Velocity Vector Fields: Differentiating a Vector Function to Scalar

[dyn]

Hi. Given a one-parameter family of maps such as
Φ_t : ( x , y ) → ( xe^t + 2e^t -2 , ye^2t ) the velocity vector field at t=0 is given by d(Φ_t)/dt = (x+2) ∂/∂x + 2y ∂/∂y
My question is ; how does differentiating a vector function Φ_t with respect to t result in a scalar function ? Thanks

 

[Orodruin]

My question is ; how does differentiating a vector function Φt with respect to t result in a scalar function ?

It doesn't.

 

[BiGyElLoWhAt]

How do you go from $\frac{d}{dt}[(xe^t + 2e^t - 2)\hat{x} + (ye^{2t})\hat{y}]$ to what you have?

 

[Orodruin]

How do you go from $\frac{d}{dt}[(xe^t + 2e^t - 2)\hat{x} + (ye^{2t})\hat{y}]$ to what you have?

The derivative is evaluated at $t = 0$. The tangent vector basis is $\partial_x$ and $\partial_y$.

 

[BiGyElLoWhAt]

Ahh.
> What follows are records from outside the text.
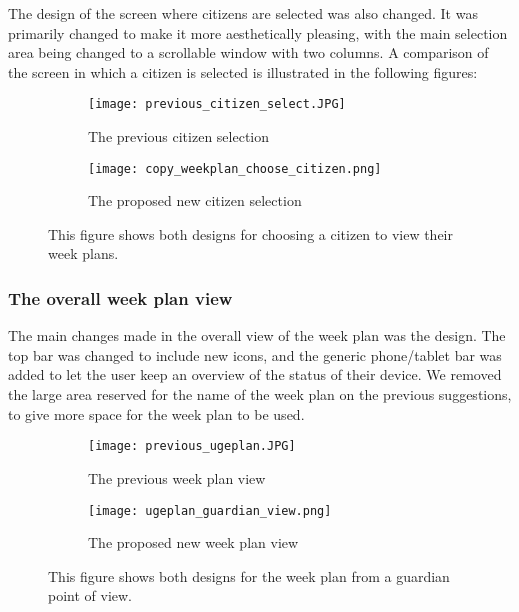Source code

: \noindent
The design of the screen where citizens are selected was also changed.
It was  primarily changed to make it more aesthetically pleasing, with the main selection area being changed to a scrollable window with two columns. 
A comparison of the screen in which a citizen is selected is illustrated in the following figures:
\begin{figure}[H]
    \begin{subfigure}{0.5\textwidth}
    \texttt{[image: previous\_citizen\_select.JPG]} 
    \caption{The previous citizen selection}
    \label{fig:previous_citizen_select}
    \end{subfigure}
    \begin{subfigure}{0.5\textwidth}
        \texttt{[image: copy\_weekplan\_choose\_citizen.png]}
    \caption{The proposed new citizen selection}
    \label{fig:new_citizen_select}
    \end{subfigure} 
    \caption{This figure shows both designs for choosing a citizen to view their week plans.}
    \label{fig:citizen_select}
\end{figure}
\noindent

\subsubsection{The overall week plan view}
The main changes made in the overall view of the week plan was the design. 
The top bar was changed to include new icons, and the generic phone/tablet bar was added to let the user keep an overview of the status of their device.
We removed the large area reserved for the name of the week plan on the previous suggestions, to give more space for the week plan to be used. 
\begin{figure}[H]
    \begin{subfigure}{0.5\textwidth}
    \texttt{[image: previous\_ugeplan.JPG]} 
    \caption{The previous week plan view}
    \label{fig:previous_weekplan_view}
    \end{subfigure}
    \begin{subfigure}{0.5\textwidth}
        \texttt{[image: ugeplan\_guardian\_view.png]}
    \caption{The proposed new week plan view}
    \label{fig:new_weekplan_view}
    \end{subfigure} 
    \caption{This figure shows both designs for the week plan from a guardian point of view.}
    \label{fig:weekplan_view}
\end{figure}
The basis was what I was missing. I suppose that makes sense, maybe. I would think that we would be looking at $\frac{\partial \hat{x}}{\partial t}|_{t=0}$ and $\frac{\partial \hat{y}}{\partial t}|_{t=0}$, however.
Not trying to hijack the thread.
**I think I see the error of my ways, now.**

 

[dyn]

It doesn't.

The function Φ _t takes 2 coordinates ( x , y ) into 2 different coordinates. I would think this makes them vectors while the velocity vector field doesn't look like a vector.

 

[Orodruin]

The function Φ _t takes 2 coordinates ( x , y ) into 2 different coordinates. I would think this makes them vectors while the velocity vector field doesn't look like a vector.
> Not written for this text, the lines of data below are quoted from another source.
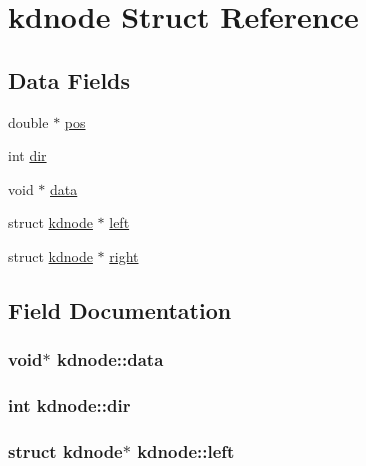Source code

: \hypertarget{structkdnode}{}\section{kdnode Struct Reference}
\label{structkdnode}
\subsection*{Data Fields}
\begin{DoxyCompactItemize}
\item 
double $\ast$ \hyperlink{structkdnode_af92e7d95a2845d3e8611b289d6398a83}{pos}
\item 
int \hyperlink{structkdnode_aa3b02f2e7995f08cd16a85ea93e1fc80}{dir}
\item 
void $\ast$ \hyperlink{structkdnode_ac14038f51e15cb1bb26abe6558d36a3d}{data}
\item 
struct \hyperlink{structkdnode}{kdnode} $\ast$ \hyperlink{structkdnode_a5011f2e53a829b362c8d034f005e6a04}{left}
\item 
struct \hyperlink{structkdnode}{kdnode} $\ast$ \hyperlink{structkdnode_a560fdae1b98325057e95c817f76bee67}{right}
\end{DoxyCompactItemize}


\subsection{Field Documentation}
\hypertarget{structkdnode_ac14038f51e15cb1bb26abe6558d36a3d}{}
\subsubsection[{data}]{\setlength{\rightskip}{0pt plus 5cm}void$\ast$ kdnode\+::data}\label{structkdnode_ac14038f51e15cb1bb26abe6558d36a3d}
\hypertarget{structkdnode_aa3b02f2e7995f08cd16a85ea93e1fc80}{}
\subsubsection[{dir}]{\setlength{\rightskip}{0pt plus 5cm}int kdnode\+::dir}\label{structkdnode_aa3b02f2e7995f08cd16a85ea93e1fc80}
\hypertarget{structkdnode_a5011f2e53a829b362c8d034f005e6a04}{}
\subsubsection[{left}]{\setlength{\rightskip}{0pt plus 5cm}struct {\bf kdnode}$\ast$ kdnode\+::left}\label{structkdnode_a5011f2e53a829b362c8d034f005e6a04}
\hypertarget{structkdnode_af92e7d95a2845d3e8611b289d6398a83}{}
Yes it does. Remember that the tangent vector basis is $\partial_\mu$.

 

[dyn]

So the original function is a vector with 2 components ? And the velocity vector field is a vector with one component ?

 

[Orodruin]

So the original function is a vector with 2 components ? And the velocity vector field is a vector with one component ?

No, both have two components. It is just a different way of writing it as a linear combination of the basis instead of a collection of components.